There are a limited number of studies comparing individuals with other substance use disorders. We did not find any specific studies comparing amphetamine users to other substance users. Only one study recruited marijuana users and found that they did not differ from a cocaine using group (Mejía-Cruz et al, 2016). More effort should be made to study individuals with these disorders.

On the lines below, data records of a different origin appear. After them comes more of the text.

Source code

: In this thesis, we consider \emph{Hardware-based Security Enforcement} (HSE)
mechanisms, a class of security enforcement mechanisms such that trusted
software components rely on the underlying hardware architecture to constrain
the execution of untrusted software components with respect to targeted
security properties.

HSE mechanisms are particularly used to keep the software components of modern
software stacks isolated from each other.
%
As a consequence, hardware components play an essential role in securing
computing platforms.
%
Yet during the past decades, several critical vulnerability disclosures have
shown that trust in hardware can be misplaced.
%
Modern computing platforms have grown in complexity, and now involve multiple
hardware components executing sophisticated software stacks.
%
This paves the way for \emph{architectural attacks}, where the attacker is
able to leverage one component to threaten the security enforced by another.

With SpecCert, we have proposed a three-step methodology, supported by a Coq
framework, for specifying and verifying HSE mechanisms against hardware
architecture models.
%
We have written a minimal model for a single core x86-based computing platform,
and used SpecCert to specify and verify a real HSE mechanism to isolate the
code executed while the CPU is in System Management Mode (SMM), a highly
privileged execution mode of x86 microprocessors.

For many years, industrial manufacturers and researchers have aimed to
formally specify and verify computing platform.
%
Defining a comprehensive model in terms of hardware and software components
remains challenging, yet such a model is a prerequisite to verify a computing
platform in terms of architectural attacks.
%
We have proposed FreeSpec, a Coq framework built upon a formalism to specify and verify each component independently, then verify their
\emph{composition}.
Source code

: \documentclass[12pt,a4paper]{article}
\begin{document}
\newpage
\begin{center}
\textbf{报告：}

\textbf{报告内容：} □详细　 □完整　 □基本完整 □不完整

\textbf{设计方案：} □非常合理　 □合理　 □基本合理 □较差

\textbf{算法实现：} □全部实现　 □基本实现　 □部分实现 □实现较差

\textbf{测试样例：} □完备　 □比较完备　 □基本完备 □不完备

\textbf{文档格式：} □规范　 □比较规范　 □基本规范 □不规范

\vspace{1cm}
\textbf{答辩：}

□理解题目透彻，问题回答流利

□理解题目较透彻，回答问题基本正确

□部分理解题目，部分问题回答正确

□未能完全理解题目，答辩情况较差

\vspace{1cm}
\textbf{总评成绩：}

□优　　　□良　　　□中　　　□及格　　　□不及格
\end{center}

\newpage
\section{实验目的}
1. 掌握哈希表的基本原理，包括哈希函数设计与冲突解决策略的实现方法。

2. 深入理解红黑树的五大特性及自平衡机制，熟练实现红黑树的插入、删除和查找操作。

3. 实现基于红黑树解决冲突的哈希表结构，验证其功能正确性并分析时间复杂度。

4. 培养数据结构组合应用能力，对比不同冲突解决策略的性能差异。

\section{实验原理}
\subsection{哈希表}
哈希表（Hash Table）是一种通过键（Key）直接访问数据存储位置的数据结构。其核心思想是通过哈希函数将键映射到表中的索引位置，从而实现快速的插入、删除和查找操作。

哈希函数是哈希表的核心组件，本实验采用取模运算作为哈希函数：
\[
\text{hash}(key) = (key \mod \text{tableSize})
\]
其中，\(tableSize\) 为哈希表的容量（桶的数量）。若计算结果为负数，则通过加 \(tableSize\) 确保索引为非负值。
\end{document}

In summary, most studies showed no delay discounting differences between users of different substances, although two studies showed that cocaine users discounted delayed monetary rewards more rapidly than smokers. There was mixed evidence that more severe drug use behaviors, such as injecting heroin rather than ingesting prescription opioids, were associated with higher rates of discounting. The meta-analysis by Amlung and colleagues (2017) suggests no difference in effect size between users of different drugs and controls, implying that substance using groups have similar rates of discounting, and the studies reviewed here concur with this conclusion. In the studies reviewed here, all but one of the comparisons between substance users and controls showed a statistically significant difference (Supplemental Table 1). Although a formal meta-analysis was not conducted, the median effect size for comparisons between two SUD groups was Cohen’s d = 0.31 (interquartile range = 0.70; see Table 1). In contrast, the median effect size for case-control comparisons was Cohen’s d = 0.61 (interquartile range = 0.57, see Supplemental Table 1), indicating that there is a larger difference in delay discounting between cases and controls than between substance using groups. However, decisions regarding delayed monetary rewards represent only one aspect of the broader domain of decision-making.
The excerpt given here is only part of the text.